Tierney Sutton ~ Something Cool
人と逢ったり、打合せにとよく「茶廊 車門」の二階に来る。
久し振りの人とランチしながら語ったり、
頼りにしている人のアドバイスを聞いたり、
落ち着いて話せる場所。
今日は、一人で夕飯。
<久し振りの、ハヤシビーフライス>
じっくりと煮込んだハヤシビーフ。
オムライスみたいに卵で包まれたライスとたっぷりのソースは、見事に合う。
呑んでしまいそうになる。

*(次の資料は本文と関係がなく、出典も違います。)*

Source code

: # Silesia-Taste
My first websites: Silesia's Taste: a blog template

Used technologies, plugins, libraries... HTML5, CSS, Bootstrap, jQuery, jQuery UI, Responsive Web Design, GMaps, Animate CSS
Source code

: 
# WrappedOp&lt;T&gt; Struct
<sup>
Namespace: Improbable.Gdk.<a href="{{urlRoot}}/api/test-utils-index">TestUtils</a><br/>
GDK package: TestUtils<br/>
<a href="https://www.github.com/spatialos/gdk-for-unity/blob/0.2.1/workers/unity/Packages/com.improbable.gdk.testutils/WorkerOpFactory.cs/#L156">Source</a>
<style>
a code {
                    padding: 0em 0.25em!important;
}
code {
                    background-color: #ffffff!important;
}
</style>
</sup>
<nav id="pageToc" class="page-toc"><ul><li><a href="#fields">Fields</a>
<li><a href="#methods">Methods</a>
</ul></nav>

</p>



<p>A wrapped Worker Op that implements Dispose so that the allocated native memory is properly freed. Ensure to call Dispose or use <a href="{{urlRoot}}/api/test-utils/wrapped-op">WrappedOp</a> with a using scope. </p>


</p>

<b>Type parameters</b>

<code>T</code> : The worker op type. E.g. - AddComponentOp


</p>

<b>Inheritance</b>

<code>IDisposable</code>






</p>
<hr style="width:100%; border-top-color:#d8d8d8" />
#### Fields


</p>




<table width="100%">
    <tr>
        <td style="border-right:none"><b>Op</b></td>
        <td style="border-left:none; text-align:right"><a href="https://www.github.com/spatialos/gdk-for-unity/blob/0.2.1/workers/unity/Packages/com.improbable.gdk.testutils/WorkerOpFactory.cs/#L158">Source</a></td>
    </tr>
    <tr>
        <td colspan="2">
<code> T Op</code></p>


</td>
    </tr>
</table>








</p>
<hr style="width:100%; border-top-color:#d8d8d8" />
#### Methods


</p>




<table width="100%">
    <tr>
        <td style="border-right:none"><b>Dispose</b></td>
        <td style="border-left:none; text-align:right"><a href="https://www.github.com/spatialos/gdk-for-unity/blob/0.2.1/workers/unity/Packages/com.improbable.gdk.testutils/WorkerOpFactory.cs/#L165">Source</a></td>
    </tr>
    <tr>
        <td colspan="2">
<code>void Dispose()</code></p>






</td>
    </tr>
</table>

(笑)
昔の洋食店ぽい優しい味で、美味しい。
一人で食べていると時々想いだす。
サラリーマン時代、年に何十回も霞が関に行ったことがあった。
朝一番の新幹線に乗った。
たいてい十時時過ぎから十二時半ごろで会議が終わる。
盛岡に帰る前、仲間とよく日比谷公園の松本楼でランチ。
一時過ぎなので、待つこともなく座れた。
いつもテラス席で、オムレツのハヤシソース。
ある日、すずめが隣のテーブルのパンを突いて飛んだ。
仲間と「東京のすずめは凄いね」と笑った。
その彼の家では林檎も栽培し、後に彼が引き継いだ。
病に侵されても続けた。
毎年、瑞々しい数種類の林檎が届いた。
ある年、息切れしつつ大きな箱を車から降ろした。
「どう?」と聞くと。
「酒も飲めないが、ぼちぼち」と言いう。
痩せた背中を見送った。
いつか忙しかった頃の話でもしながら、一緒に食べたかった。
あれから3年以上の月日が流れた。
食べ終えて、いつもの深煎りの珈琲を飲みながら、辺りを見回す。
漆黒のいかにも頑丈そうな太い梁。
この蔵は、東日本大震災の時、皿の一枚も壊れなかったそうだ。
そのことを聞いたせいか、よく天井や梁を見る。
明治の建物で当時の写真が入口の傍に飾られている。
隣は当時としては、相当にモダンな店構えの洋装店があったらしい。
この蔵は、昭和二十年代後半には喫茶店になり、今に至っているそうだ。
美味しくも、ちょっと切ない宵の口。
行き交う人の白いマスクが灯りに浮き上がって見えた。